Spotify has confirmed it will no longer provide its services in Uruguay following the country’s copyright law that would require “equitable remuneration” for artists.

The plan to end service in the Latin American country was confirmed on Monday, November 20 by a Spotify spokesperson (per Music Business Worldwide). The spokesperson confirmed that the music streaming service will begin to “phase out” its service in Uruguay on January 1, 2024 and cease operations fully by February.

“Changes that could force Spotify to pay twice for the same music would make out business of connecting artists and fans unsustainable, and regrettably leaves us no choice but to stop being available in Uruguay,” added the spokesperson.

According to Mixmag, “Rendición de Cuentas,” the name of a bill that was approved by the country’s parliament, was introduced earlier this year by the Uruguayan Society of Performers (SUDEI) and proposed to amend both 284 & 285 of the Uruguay copyright law.

The amendment will also introduce a requirement for “fair and equitable remuneration” for artists in regards to their recorded material.

A laptop keyboard and Spotify logo displayed on a phone screen are seen in this illustration photo taken in Krakow, Poland on May 7, 2023. (Photo by Jakub Porzycki/NurPhoto via Getty Images)

Spotify shared a statement explaining their decision to end service in the country and said: “Without clarity on the changes to music copyright laws included in the 2023 Rendición de Cuentas law – confirming that any additional costs are the responsibility of rights holders – Spotify will unfortunately begin to phase out its service in Uruguay effective January 1, 2024, and fully cease service by February.”

“Spotify already pays nearly 70% of every dollar it generates from music to the record labels and publishers that own the rights for music, and represent and pay artists and songwriters,” it continued.

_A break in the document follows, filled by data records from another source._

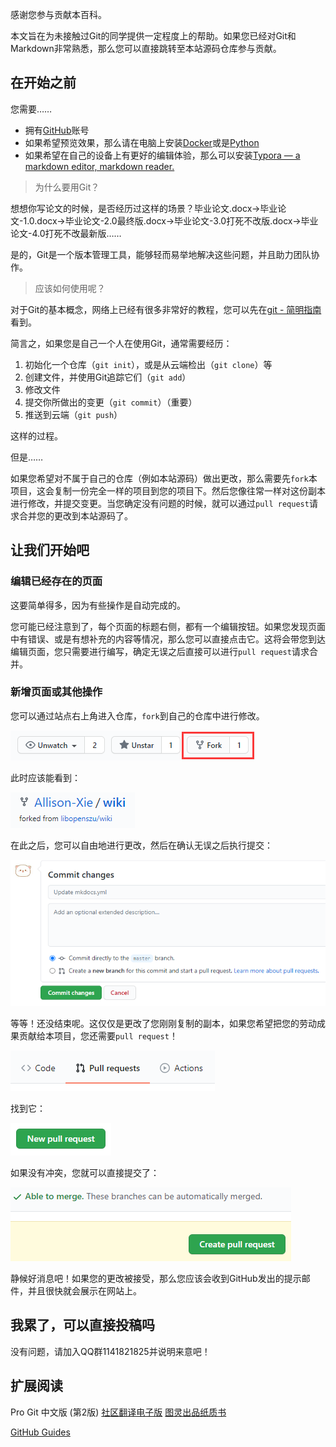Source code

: 感谢您参与贡献本百科。



本文旨在为未接触过Git的同学提供一定程度上的帮助。如果您已经对Git和Markdown非常熟悉，那么您可以直接跳转至本站源码仓库参与贡献。



## 在开始之前

您需要……

+ 拥有[GitHub](https://github.com/)账号
+ 如果希望预览效果，那么请在电脑上安装[Docker](https://www.docker.com/)或是[Python](https://www.python.org/)
+ 如果希望在自己的设备上有更好的编辑体验，那么可以安装[Typora — a markdown editor, markdown reader.](https://typora.io/)



> 为什么要用Git？

想想你写论文的时候，是否经历过这样的场景？毕业论文.docx->毕业论文-1.0.docx->毕业论文-2.0最终版.docx->毕业论文-3.0打死不改版.docx->毕业论文-4.0打死不改最新版……



是的，Git是一个版本管理工具，能够轻而易举地解决这些问题，并且助力团队协作。



> 应该如何使用呢？

对于Git的基本概念，网络上已经有很多非常好的教程，您可以先在[git - 简明指南](http://rogerdudler.github.io/git-guide/index.zh.html)看到。



简言之，如果您是自己一个人在使用Git，通常需要经历：



1. 初始化一个仓库（`git init`），或是从云端检出（`git clone`）等
2. 创建文件，并使用Git追踪它们（`git add`）
3. 修改文件
4. 提交你所做出的变更（`git commit`）（重要）
5. 推送到云端（`git push`）



这样的过程。



但是……



如果您希望对不属于自己的仓库（例如本站源码）做出更改，那么需要先`fork`本项目，这会复制一份完全一样的项目到您的项目下。然后您像往常一样对这份副本进行修改，并提交变更。当您确定没有问题的时候，就可以通过`pull request`请求合并您的更改到本站源码了。



## 让我们开始吧

### 编辑已经存在的页面

这要简单得多，因为有些操作是自动完成的。



您可能已经注意到了，每个页面的标题右侧，都有一个编辑按钮。如果您发现页面中有错误、或是有想补充的内容等情况，那么您可以直接点击它。这将会带您到达编辑页面，您只需要进行编写，确定无误之后直接可以进行`pull request`请求合并。



### 新增页面或其他操作

您可以通过站点右上角进入仓库，`fork`到自己的仓库中进行修改。



![fork](./1.png)



此时应该能看到：



![fork](./2.png)



在此之后，您可以自由地进行更改，然后在确认无误之后执行提交：



![commit](./3.png)



等等！还没结束呢。这仅仅是更改了您刚刚复制的副本，如果您希望把您的劳动成果贡献给本项目，您还需要`pull request`！



![pull request](./4.png)



找到它：



![new pull request](./5.png)



如果没有冲突，您就可以直接提交了：



![create pull request](./6.png)



静候好消息吧！如果您的更改被接受，那么您应该会收到GitHub发出的提示邮件，并且很快就会展示在网站上。



## 我累了，可以直接投稿吗

没有问题，请加入QQ群1141821825并说明来意吧！



## 扩展阅读

Pro Git 中文版 (第2版) [社区翻译电子版](https://www.progit.cn/) [图灵出品纸质书](https://www.ituring.com.cn/book/1608)

[GitHub Guides](https://guides.github.com/)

“Any additional payments would make our business untenable. We are proud to be their largest revenue driver, having contributed more than $40B to date. And because of streaming, the music industry in Uruguay has grown 20% in 2022 alone.”

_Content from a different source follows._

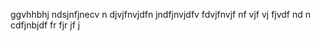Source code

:ggvhhbhj ndsjnfjnecv n djvjfnvjdfn jndfjnvjdfv fdvjfnvjf nf vjf vj fjvdf nd n cdfjnbjdf fr fjr jf j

Earlier this month, Spotify confirmed the streaming thresholds for its new royalty model.

According to a Billboard report, a track would have to meet a minimum annual streaming threshold before it would start to generate royalties.

Spotify logo displayed on a smart phone with Spotify seen on screen, in this photo illustration, on 15 August 2023 Brussels, Belgium. (Photo Illustration by Jonathan Raa/NurPhoto via Getty Images)
Spotify logo displayed on a smart phone with Spotify seen on screen, in this photo illustration, on 15 August 2023 Brussels, Belgium. (Photo Illustration by Jonathan Raa/NurPhoto via Getty Images)

However, the streaming threshold at which tracks will generate royalties has now been confirmed in a Consequence guest column by Kristin Graziani, president of music distribution platform Stem.

“After doing some analysis on what Spotify has actually communicated to distributors, we can say that in reality, these changes are intended to benefit emerging and growing artists,” Graziani wrote.

According to the article, Spotify is introducing three new policies in 2024. Firstly, all tracks will have to reach a minimum streaming threshold of 1000 streams within 12 months to be paid a royalty.Secondly, labels and distributors will be charged a penalty for delivering content responsible for fraudulent streams.

And finally, functional tracks, like white noise or environmental sounds, for example, will require a longer minimum play time than music tracks to earn royalties. Graziani said that “Spotify is starting to take steps in the right direction”.

Last year, the CMA formally launched a new study to examine the music streaming market in which it considered “whether innovation is being stifled and if any firms hold excessive power”.

The findings were published in a report, which found that analysis “suggests it is unlikely that an intervention by the CMA would release additional money into the system to pay creators more”.

This content was originally sourced and posted at NME »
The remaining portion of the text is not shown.